▶ [Saved entries]:
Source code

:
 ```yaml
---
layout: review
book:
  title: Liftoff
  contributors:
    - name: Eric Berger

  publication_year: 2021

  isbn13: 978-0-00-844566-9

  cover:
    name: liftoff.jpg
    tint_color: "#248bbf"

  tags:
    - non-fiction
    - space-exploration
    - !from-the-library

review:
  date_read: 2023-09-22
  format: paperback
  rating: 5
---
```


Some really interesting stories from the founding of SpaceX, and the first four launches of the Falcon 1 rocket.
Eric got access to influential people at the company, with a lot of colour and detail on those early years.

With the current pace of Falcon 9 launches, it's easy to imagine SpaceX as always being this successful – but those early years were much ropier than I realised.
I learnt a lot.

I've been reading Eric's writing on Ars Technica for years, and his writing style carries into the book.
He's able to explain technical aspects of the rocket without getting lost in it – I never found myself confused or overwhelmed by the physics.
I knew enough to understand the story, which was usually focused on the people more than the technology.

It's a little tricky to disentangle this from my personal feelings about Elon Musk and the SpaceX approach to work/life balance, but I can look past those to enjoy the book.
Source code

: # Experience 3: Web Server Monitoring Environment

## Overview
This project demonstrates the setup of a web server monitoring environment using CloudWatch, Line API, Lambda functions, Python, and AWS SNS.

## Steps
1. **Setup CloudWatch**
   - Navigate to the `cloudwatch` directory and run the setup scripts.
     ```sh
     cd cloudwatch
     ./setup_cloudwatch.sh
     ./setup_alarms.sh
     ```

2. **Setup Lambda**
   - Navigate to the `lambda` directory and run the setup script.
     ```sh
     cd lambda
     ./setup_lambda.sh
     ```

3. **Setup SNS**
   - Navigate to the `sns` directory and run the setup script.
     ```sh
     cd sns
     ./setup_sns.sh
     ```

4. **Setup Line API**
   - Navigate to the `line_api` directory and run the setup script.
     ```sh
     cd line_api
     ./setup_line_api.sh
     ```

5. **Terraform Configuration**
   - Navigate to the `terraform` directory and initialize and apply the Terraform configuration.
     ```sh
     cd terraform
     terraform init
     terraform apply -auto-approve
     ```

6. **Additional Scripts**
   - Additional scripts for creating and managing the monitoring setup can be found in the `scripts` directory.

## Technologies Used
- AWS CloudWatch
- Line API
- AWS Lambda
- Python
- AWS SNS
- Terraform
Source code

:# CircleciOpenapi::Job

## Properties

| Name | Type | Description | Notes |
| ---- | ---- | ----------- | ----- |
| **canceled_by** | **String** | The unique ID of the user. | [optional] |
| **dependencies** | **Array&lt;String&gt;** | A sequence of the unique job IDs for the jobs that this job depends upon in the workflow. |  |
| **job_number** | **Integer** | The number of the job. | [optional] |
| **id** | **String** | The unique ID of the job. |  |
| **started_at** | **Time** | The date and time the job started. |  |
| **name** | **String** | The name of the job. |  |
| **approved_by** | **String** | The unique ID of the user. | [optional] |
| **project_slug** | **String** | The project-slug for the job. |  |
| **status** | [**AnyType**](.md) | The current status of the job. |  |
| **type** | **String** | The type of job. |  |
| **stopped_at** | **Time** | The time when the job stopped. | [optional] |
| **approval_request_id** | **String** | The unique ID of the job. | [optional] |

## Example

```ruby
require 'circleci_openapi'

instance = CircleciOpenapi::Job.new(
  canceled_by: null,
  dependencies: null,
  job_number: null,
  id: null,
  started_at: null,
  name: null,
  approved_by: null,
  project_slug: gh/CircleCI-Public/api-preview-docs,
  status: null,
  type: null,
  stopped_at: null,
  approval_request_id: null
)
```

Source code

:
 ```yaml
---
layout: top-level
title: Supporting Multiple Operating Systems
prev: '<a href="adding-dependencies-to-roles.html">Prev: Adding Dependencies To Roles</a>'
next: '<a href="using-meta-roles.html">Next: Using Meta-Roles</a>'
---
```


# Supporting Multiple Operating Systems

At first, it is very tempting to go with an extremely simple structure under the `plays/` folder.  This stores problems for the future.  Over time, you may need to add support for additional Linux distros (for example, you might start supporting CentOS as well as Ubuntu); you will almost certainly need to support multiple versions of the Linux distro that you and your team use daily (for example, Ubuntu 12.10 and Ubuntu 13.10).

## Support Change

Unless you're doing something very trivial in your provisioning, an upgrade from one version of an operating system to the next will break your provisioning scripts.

▶ [What you have to do]: Tally the lines of the records that contain the word "Systems" and state the total alone.

▶ [Answer box]: 2